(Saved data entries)

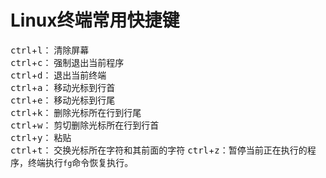 # Linux终端常用快捷键

<kbd>ctrl</kbd>+<kbd>l</kbd>： 清除屏幕  
<kbd>ctrl</kbd>+<kbd>c</kbd>： 强制退出当前程序  
<kbd>ctrl</kbd>+<kbd>d</kbd>： 退出当前终端  
<kbd>ctrl</kbd>+<kbd>a</kbd>： 移动光标到行首  
<kbd>ctrl</kbd>+<kbd>e</kbd>： 移动光标到行尾   
<kbd>ctrl</kbd>+<kbd>k</kbd>： 删除光标所在行到行尾  
<kbd>ctrl</kbd>+<kbd>w</kbd>： 剪切删除光标所在行到行首  
<kbd>ctrl</kbd>+<kbd>y</kbd>： 粘贴  
<kbd>ctrl</kbd>+<kbd>t</kbd>： 交换光标所在字符和其前面的字符
<kbd>ctrl</kbd>+<kbd>z</kbd>：暂停当前正在执行的程序，终端执行`fg`命令恢复执行。


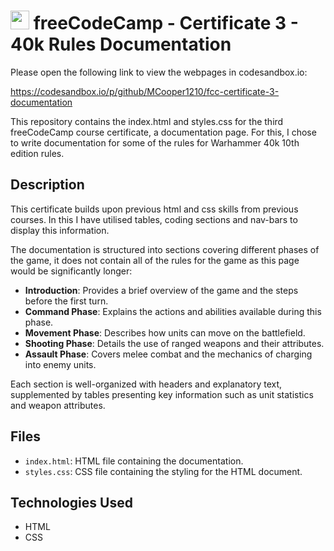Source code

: # <img src="https://design-style-guide.freecodecamp.org/downloads/fcc_secondary_small.svg" width="30px"> freeCodeCamp - Certificate 3 - 40k Rules Documentation

Please open the following link to view the webpages in codesandbox.io:

https://codesandbox.io/p/github/MCooper1210/fcc-certificate-3-documentation

This repository contains the index.html and styles.css for the third freeCodeCamp course certificate, a documentation page. For this, I chose to write documentation for some of the rules for Warhammer 40k 10th edition rules.

## Description

This certificate builds upon previous html and css skills from previous courses. In this I have utilised tables, coding sections and nav-bars to display this information.

The documentation is structured into sections covering different phases of the game, it does not contain all of the rules for the game as this page would be significantly longer:

- **Introduction**: Provides a brief overview of the game and the steps before the first turn.
- **Command Phase**: Explains the actions and abilities available during this phase.
- **Movement Phase**: Describes how units can move on the battlefield.
- **Shooting Phase**: Details the use of ranged weapons and their attributes.
- **Assault Phase**: Covers melee combat and the mechanics of charging into enemy units.

Each section is well-organized with headers and explanatory text, supplemented by tables presenting key information such as unit statistics and weapon attributes.

## Files

- `index.html`: HTML file containing the documentation.
- `styles.css`: CSS file containing the styling for the HTML document.

## Technologies Used

- HTML
- CSS
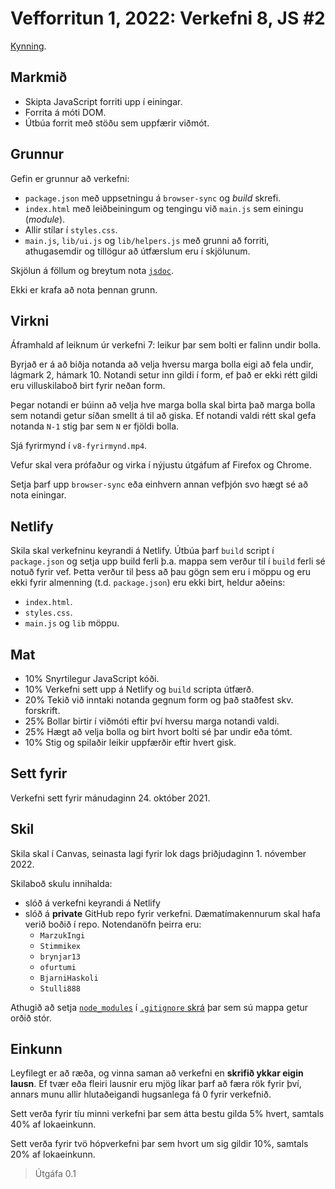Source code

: # Vefforritun 1, 2022: Verkefni 8, JS #2

[Kynning](https://youtu.be/).

## Markmið

* Skipta JavaScript forriti upp í einingar.
* Forrita á móti DOM.
* Útbúa forrit með stöðu sem uppfærir viðmót.

## Grunnur

Gefin er grunnur að verkefni:

* `package.json` með uppsetningu á `browser-sync` og _build_ skrefi.
* `index.html` með leiðbeiningum og tengingu við `main.js` sem einingu (_module_).
* Allir stílar í `styles.css`.
* `main.js`, `lib/ui.js` og `lib/helpers.js` með grunni að forriti, athugasemdir og tillögur að útfærslum eru í skjölunum.

Skjölun á föllum og breytum nota [`jsdoc`](https://jsdoc.app/).

Ekki er krafa að nota þennan grunn.

## Virkni

Áframhald af leiknum úr verkefni 7: leikur þar sem bolti er falinn undir bolla.

Byrjað er á að biðja notanda að velja hversu marga bolla eigi að fela undir, lágmark 2, hámark 10. Notandi setur inn gildi í form, ef það er ekki rétt gildi eru villuskilaboð birt fyrir neðan form.

Þegar notandi er búinn að velja hve marga bolla skal birta það marga bolla sem notandi getur síðan smellt á til að giska. Ef notandi valdi rétt skal gefa notanda `N-1` stig þar sem `N` er fjöldi bolla.

Sjá fyrirmynd í `v8-fyrirmynd.mp4`.

Vefur skal vera prófaður og virka í nýjustu útgáfum af Firefox og Chrome.

Setja þarf upp `browser-sync` eða einhvern annan vefþjón svo hægt sé að nota einingar.

## Netlify

Skila skal verkefninu keyrandi á Netlify. Útbúa þarf `build` script í `package.json` og setja upp build ferli þ.a. mappa sem verður til í `build` ferli sé notuð fyrir vef. Þetta verður til þess að þau gögn sem eru i möppu og eru ekki fyrir almenning (t.d. `package.json`) eru ekki birt, heldur aðeins:

* `index.html`.
* `styles.css`.
* `main.js` og `lib` möppu.

## Mat

* 10% Snyrtilegur JavaScript kóði.
* 10% Verkefni sett upp á Netlify og `build` scripta útfærð.
* 20% Tekið við inntaki notanda gegnum form og það staðfest skv. forskrift.
* 25% Bollar birtir í viðmóti eftir því hversu marga notandi valdi.
* 25% Hægt að velja bolla og birt hvort bolti sé þar undir eða tómt.
* 10% Stig og spilaðir leikir uppfærðir eftir hvert gisk.

## Sett fyrir

Verkefni sett fyrir mánudaginn 24. október 2021.

## Skil

Skila skal í Canvas, seinasta lagi fyrir lok dags þriðjudaginn 1. nóvember 2022.

Skilaboð skulu innihalda:

* slóð á verkefni keyrandi á Netlify
* slóð á **private** GitHub repo fyrir verkefni. Dæmatímakennurum skal hafa verið boðið í repo. Notendanöfn þeirra eru:
  * `MarzukIngi`
  * `Stimmikex`
  * `brynjar13`
  * `ofurtumi`
  * `BjarniHaskoli`
  * `Stulli888`

Athugið að setja [`node_modules`](https://github.com/vefforritun/vef1-2022/blob/main/namsefni/21.taeki-tol/1.npm.md#node_modules) í [`.gitignore` skrá](https://github.com/vefforritun/vef1-2022/blob/main/namsefni/03.git/1.git.md#gitignore) þar sem sú mappa getur orðið stór.

## Einkunn

Leyfilegt er að ræða, og vinna saman að verkefni en **skrifið ykkar eigin lausn**. Ef tvær eða fleiri lausnir eru mjög líkar þarf að færa rök fyrir því, annars munu allir hlutaðeigandi hugsanlega fá 0 fyrir verkefnið.

Sett verða fyrir tíu minni verkefni þar sem átta bestu gilda 5% hvert, samtals 40% af lokaeinkunn.

Sett verða fyrir tvö hópverkefni þar sem hvort um sig gildir 10%, samtals 20% af lokaeinkunn.

> Útgáfa 0.1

> WORK ITEM
Could you reproduce all of the data above exactly and skip any image?

> PROBLEM SOLUTION
 # Linux终端常用快捷键

<kbd>ctrl</kbd>+<kbd>l</kbd>： 清除屏幕  
<kbd>ctrl</kbd>+<kbd>c</kbd>： 强制退出当前程序  
<kbd>ctrl</kbd>+<kbd>d</kbd>： 退出当前终端  
<kbd>ctrl</kbd>+<kbd>a</kbd>： 移动光标到行首  
<kbd>ctrl</kbd>+<kbd>e</kbd>： 移动光标到行尾   
<kbd>ctrl</kbd>+<kbd>k</kbd>： 删除光标所在行到行尾  
<kbd>ctrl</kbd>+<kbd>w</kbd>： 剪切删除光标所在行到行首  
<kbd>ctrl</kbd>+<kbd>y</kbd>： 粘贴  
<kbd>ctrl</kbd>+<kbd>t</kbd>： 交换光标所在字符和其前面的字符
<kbd>ctrl</kbd>+<kbd>z</kbd>：暂停当前正在执行的程序，终端执行`fg`命令恢复执行。


Source code

: # <img src="https://design-style-guide.freecodecamp.org/downloads/fcc_secondary_small.svg" width="30px"> freeCodeCamp - Certificate 3 - 40k Rules Documentation

Please open the following link to view the webpages in codesandbox.io:

https://codesandbox.io/p/github/MCooper1210/fcc-certificate-3-documentation

This repository contains the index.html and styles.css for the third freeCodeCamp course certificate, a documentation page. For this, I chose to write documentation for some of the rules for Warhammer 40k 10th edition rules.

## Description

This certificate builds upon previous html and css skills from previous courses. In this I have utilised tables, coding sections and nav-bars to display this information.

The documentation is structured into sections covering different phases of the game, it does not contain all of the rules for the game as this page would be significantly longer:

- **Introduction**: Provides a brief overview of the game and the steps before the first turn.
- **Command Phase**: Explains the actions and abilities available during this phase.
- **Movement Phase**: Describes how units can move on the battlefield.
- **Shooting Phase**: Details the use of ranged weapons and their attributes.
- **Assault Phase**: Covers melee combat and the mechanics of charging into enemy units.

Each section is well-organized with headers and explanatory text, supplemented by tables presenting key information such as unit statistics and weapon attributes.

## Files

- `index.html`: HTML file containing the documentation.
- `styles.css`: CSS file containing the styling for the HTML document.

## Technologies Used

- HTML
- CSS
Source code

: # Vefforritun 1, 2022: Verkefni 8, JS #2

[Kynning](https://youtu.be/).

## Markmið

* Skipta JavaScript forriti upp í einingar.
* Forrita á móti DOM.
* Útbúa forrit með stöðu sem uppfærir viðmót.

## Grunnur

Gefin er grunnur að verkefni:

* `package.json` með uppsetningu á `browser-sync` og _build_ skrefi.
* `index.html` með leiðbeiningum og tengingu við `main.js` sem einingu (_module_).
* Allir stílar í `styles.css`.
* `main.js`, `lib/ui.js` og `lib/helpers.js` með grunni að forriti, athugasemdir og tillögur að útfærslum eru í skjölunum.

Skjölun á föllum og breytum nota [`jsdoc`](https://jsdoc.app/).

Ekki er krafa að nota þennan grunn.

## Virkni

Áframhald af leiknum úr verkefni 7: leikur þar sem bolti er falinn undir bolla.

Byrjað er á að biðja notanda að velja hversu marga bolla eigi að fela undir, lágmark 2, hámark 10. Notandi setur inn gildi í form, ef það er ekki rétt gildi eru villuskilaboð birt fyrir neðan form.

Þegar notandi er búinn að velja hve marga bolla skal birta það marga bolla sem notandi getur síðan smellt á til að giska. Ef notandi valdi rétt skal gefa notanda `N-1` stig þar sem `N` er fjöldi bolla.

Sjá fyrirmynd í `v8-fyrirmynd.mp4`.

Vefur skal vera prófaður og virka í nýjustu útgáfum af Firefox og Chrome.

Setja þarf upp `browser-sync` eða einhvern annan vefþjón svo hægt sé að nota einingar.

## Netlify

Skila skal verkefninu keyrandi á Netlify. Útbúa þarf `build` script í `package.json` og setja upp build ferli þ.a. mappa sem verður til í `build` ferli sé notuð fyrir vef. Þetta verður til þess að þau gögn sem eru i möppu og eru ekki fyrir almenning (t.d. `package.json`) eru ekki birt, heldur aðeins:

* `index.html`.
* `styles.css`.
* `main.js` og `lib` möppu.

## Mat

* 10% Snyrtilegur JavaScript kóði.
* 10% Verkefni sett upp á Netlify og `build` scripta útfærð.
* 20% Tekið við inntaki notanda gegnum form og það staðfest skv. forskrift.
* 25% Bollar birtir í viðmóti eftir því hversu marga notandi valdi.
* 25% Hægt að velja bolla og birt hvort bolti sé þar undir eða tómt.
* 10% Stig og spilaðir leikir uppfærðir eftir hvert gisk.

## Sett fyrir

Verkefni sett fyrir mánudaginn 24. október 2021.

## Skil

Skila skal í Canvas, seinasta lagi fyrir lok dags þriðjudaginn 1. nóvember 2022.

Skilaboð skulu innihalda:

* slóð á verkefni keyrandi á Netlify
* slóð á **private** GitHub repo fyrir verkefni. Dæmatímakennurum skal hafa verið boðið í repo. Notendanöfn þeirra eru:
  * `MarzukIngi`
  * `Stimmikex`
  * `brynjar13`
  * `ofurtumi`
  * `BjarniHaskoli`
  * `Stulli888`

Athugið að setja [`node_modules`](https://github.com/vefforritun/vef1-2022/blob/main/namsefni/21.taeki-tol/1.npm.md#node_modules) í [`.gitignore` skrá](https://github.com/vefforritun/vef1-2022/blob/main/namsefni/03.git/1.git.md#gitignore) þar sem sú mappa getur orðið stór.

## Einkunn

Leyfilegt er að ræða, og vinna saman að verkefni en **skrifið ykkar eigin lausn**. Ef tvær eða fleiri lausnir eru mjög líkar þarf að færa rök fyrir því, annars munu allir hlutaðeigandi hugsanlega fá 0 fyrir verkefnið.

Sett verða fyrir tíu minni verkefni þar sem átta bestu gilda 5% hvert, samtals 40% af lokaeinkunn.

Sett verða fyrir tvö hópverkefni þar sem hvort um sig gildir 10%, samtals 20% af lokaeinkunn.

> Útgáfa 0.1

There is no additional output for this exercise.